TRIBUNAL D'INSTANCE DE SAINT-OMER RG N° 11-98-000258 JUGEMENT du 14/01/1999 USAGERS représentés par Me LETARTRE |
RÉPUBLIQUE FRANÇAISE
AU NOM DU PEUPLE FRANÇAIS |
COMPOSITION DU TRIBUNAL LORS DES DÉBATS :
- à l'audience publique du 15 octobre 1998 : Monsieur ZIEGLER, Juge ; assisté
de Monsieur AUBERT, Greffier ;
- lors du délibéré prononcé à l'audience publique
du 14 janvier 1999 : Monsieur ZIEGLER, Juge ; assisté de Madame MAUFFAIT, Greffier
;
LE TRIBUNAL
Par acte du 24 avril et 11 septembre 1998, 459 usagers ont assigné le Syndicat Intercommunal de la région de LANDRETHUN LES ARDRES SIARLA.

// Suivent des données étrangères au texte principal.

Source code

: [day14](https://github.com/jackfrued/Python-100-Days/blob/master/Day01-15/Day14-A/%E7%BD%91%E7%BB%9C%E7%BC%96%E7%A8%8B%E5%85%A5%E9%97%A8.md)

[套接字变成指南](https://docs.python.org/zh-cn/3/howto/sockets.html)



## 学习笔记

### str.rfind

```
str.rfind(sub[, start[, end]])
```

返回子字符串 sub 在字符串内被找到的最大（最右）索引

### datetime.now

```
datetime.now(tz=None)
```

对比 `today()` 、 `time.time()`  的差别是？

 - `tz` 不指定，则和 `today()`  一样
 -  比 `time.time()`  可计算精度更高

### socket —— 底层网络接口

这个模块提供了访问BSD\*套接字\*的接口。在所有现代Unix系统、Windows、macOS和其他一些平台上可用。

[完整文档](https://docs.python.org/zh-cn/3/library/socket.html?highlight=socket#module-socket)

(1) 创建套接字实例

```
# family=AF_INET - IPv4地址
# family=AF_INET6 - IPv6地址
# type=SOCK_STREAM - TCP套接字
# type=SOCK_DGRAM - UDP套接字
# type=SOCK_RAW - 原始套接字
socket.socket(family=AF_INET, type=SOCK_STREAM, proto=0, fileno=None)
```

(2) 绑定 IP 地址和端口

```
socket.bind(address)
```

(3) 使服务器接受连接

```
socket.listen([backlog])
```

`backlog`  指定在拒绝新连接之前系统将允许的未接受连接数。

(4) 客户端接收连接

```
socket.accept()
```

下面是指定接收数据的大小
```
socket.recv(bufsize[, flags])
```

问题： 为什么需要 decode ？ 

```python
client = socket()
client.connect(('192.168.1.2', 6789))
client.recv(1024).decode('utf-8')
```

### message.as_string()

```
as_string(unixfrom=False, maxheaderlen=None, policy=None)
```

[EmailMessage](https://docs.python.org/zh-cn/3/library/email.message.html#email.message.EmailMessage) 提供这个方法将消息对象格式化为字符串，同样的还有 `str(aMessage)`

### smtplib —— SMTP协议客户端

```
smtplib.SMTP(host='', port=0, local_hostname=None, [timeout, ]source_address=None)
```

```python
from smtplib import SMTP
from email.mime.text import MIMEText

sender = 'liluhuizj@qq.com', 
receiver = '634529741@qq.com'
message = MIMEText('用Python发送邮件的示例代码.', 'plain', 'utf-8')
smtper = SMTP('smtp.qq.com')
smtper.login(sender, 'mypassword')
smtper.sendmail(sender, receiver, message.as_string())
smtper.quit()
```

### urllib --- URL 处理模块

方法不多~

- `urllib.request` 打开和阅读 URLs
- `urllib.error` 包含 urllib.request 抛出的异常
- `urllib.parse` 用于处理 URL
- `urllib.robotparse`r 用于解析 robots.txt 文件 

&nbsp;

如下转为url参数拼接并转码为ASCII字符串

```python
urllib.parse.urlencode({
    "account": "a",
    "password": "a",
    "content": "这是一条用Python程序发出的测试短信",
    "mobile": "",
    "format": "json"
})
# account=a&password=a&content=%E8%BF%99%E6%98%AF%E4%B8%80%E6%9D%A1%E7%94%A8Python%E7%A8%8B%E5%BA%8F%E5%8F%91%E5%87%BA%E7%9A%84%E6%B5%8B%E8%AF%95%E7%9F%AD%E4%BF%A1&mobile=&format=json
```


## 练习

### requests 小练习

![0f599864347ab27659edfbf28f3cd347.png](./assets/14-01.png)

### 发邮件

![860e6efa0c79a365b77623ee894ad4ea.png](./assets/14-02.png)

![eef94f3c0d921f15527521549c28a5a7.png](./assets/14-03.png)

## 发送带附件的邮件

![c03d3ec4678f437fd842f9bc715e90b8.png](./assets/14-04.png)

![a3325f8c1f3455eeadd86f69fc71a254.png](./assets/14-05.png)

A l'appui de leurs demandes, ils exposent :
- que le syndicat intercommunal ci-dessus a étendu ses compétences
à l'assainissement individuel non collectif en plus des compétences
de distribution d'eau et ce par délibération du 23 décembre
1992, approuvée par arrêté préfectoral du 24 février
1994 ;
- qu'un recours auprès du Tribunal Administratif visant à l'annulation
de l'arrêté préfectoral fut rejeté, de sorte que la
délibération du 23 décembre 1992 est restée en vigueur
;
- que les requérants ont reçu des factures au titre de redevances
d'assainissement en application de la délibération du 23 décembre
1992, laquelle est illégale à trois titres :
1° l'intervention du syndicat intercommunal visant à réaliser
lui-même les travaux nécessaires à l'assainissement individuel
n'est pas justifiée par un intérêt public local et porte
atteinte à la liberté du commerce et de l'industrie ;
2° les textes, et en particulier les articles L 33 et L 35 du Code de la
Santé Publique ne permettent pas aux collectivités d'intervenir
sur les systèmes d'assainissement non collectif et de se substituer aux
propriétaires privés en pénétrant sur les propriétés
privées ;
3° la justification d'une redevance d'assainissement implique un service
rendu, alors qu'en l'espèce, il n'y a pas de prestation ;
Les demandeurs concluent au dégrèvement des redevances réclamées, au remboursement des sommes versées et en dernier lieu à l'illégalité de la délibération du 23 décembre 1992 ;
A l'audience, les parties sont valablement représentées.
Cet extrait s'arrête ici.